Let us discover together the natural product of ordinals α ▪ β, also known as the Hessenberg product as well as the Hausdorff product and commonly also denoted by α ⊗ β or α ⊙ β, and indeed often enough denoted by simple juxtaposition αβ. Just as we did previously with the natural sum of ordinals, we shall have here several alternative but equivalent accounts of the natural product of ordinals—five independent accounts in all of the natural product. To my way of thinking, these different approaches to the concept proceed from and express various philosophical perspectives on how to interact with and understand the ordinals.

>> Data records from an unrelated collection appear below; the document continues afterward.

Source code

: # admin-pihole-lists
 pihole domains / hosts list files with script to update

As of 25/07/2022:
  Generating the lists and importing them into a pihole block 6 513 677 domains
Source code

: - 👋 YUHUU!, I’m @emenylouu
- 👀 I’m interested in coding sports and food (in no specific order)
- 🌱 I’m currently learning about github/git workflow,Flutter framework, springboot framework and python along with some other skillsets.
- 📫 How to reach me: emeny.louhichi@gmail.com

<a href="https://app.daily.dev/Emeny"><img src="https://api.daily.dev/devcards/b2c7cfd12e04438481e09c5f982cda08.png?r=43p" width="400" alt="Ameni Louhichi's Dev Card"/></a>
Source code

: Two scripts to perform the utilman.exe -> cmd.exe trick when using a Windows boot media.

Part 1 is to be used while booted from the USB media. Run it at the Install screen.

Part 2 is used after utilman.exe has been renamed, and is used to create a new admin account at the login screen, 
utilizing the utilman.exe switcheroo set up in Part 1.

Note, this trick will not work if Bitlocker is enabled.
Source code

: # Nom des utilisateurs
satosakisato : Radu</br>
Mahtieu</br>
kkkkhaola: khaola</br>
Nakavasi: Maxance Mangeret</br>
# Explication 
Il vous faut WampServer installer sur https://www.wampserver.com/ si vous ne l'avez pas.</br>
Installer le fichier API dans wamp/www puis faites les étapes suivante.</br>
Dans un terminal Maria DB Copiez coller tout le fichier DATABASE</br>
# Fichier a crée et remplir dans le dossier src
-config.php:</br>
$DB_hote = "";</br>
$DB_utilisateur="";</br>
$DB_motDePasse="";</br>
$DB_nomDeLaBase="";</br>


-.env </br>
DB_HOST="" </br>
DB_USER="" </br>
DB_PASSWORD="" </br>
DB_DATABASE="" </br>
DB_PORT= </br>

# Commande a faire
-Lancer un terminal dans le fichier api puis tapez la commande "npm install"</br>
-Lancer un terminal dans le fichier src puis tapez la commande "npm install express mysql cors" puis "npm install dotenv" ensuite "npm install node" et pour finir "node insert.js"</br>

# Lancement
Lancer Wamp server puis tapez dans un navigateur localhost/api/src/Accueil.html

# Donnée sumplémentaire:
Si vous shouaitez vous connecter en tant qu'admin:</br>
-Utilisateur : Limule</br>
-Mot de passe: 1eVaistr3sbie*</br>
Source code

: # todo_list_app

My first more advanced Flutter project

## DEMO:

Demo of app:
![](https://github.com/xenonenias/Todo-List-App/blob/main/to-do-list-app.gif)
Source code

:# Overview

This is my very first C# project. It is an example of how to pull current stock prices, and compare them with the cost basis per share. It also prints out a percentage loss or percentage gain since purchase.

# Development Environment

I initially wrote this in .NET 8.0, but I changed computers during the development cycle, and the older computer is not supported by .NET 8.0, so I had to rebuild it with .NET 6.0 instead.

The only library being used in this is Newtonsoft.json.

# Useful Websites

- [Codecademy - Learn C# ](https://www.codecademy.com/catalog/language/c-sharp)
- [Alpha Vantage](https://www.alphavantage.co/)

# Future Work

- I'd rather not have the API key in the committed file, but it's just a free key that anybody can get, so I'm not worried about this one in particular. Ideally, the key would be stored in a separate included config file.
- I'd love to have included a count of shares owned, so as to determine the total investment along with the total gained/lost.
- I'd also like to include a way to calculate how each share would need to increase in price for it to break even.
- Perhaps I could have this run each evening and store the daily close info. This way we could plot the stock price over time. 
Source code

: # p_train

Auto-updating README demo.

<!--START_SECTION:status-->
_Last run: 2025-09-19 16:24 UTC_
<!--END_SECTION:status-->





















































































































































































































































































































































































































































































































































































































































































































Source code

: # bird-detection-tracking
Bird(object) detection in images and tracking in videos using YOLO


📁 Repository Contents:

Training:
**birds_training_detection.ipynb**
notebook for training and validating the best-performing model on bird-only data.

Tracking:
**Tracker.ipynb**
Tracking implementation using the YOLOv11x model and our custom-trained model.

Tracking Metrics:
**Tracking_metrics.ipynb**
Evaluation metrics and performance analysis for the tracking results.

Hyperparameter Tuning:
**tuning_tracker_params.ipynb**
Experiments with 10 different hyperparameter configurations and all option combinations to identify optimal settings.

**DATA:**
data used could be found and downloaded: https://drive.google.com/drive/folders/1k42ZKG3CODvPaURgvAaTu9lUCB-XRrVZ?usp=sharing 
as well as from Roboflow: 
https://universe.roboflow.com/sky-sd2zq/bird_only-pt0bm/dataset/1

In particular, we shall have a purely order-theoretic account, the merge product α ▪ β, which I prefer to conceive as the principal semantic concept, although in mathematical practice this is less often given as the main definition; next a computational account I shall denote by α ⊗ β, based on the Cantor normal form, along with a closely related formal polynomial account α ⊛ β; after this, we shall have a definition of the natural product α ⊙ β by transfinite recursion; and finally, the multiplication of ordinals that arises in the surreal numbers α • β. Ultimately, we shall prove that all five notions are identical—they are different equivalent ways of looking at the same operation, the natural product, which in the end we shall often denote simply by αβ.

The argument is subtle, certainly not routine, and so I shall be glad to give a slow, careful presentation here. I am especially glad to do so because to my way of thinking, this is a core result about the natural product, but unfortunately, the full result is not commonly available in one place—one finds it piecemeal, stated and proved only partially and indeed it is often stated without any proof.

So let’s get into the fine details of what I regard as a fundamental illuminating result on the nature of the ordinals, regarding one of the most beautiful and natural operations on the ordinals, the natural product.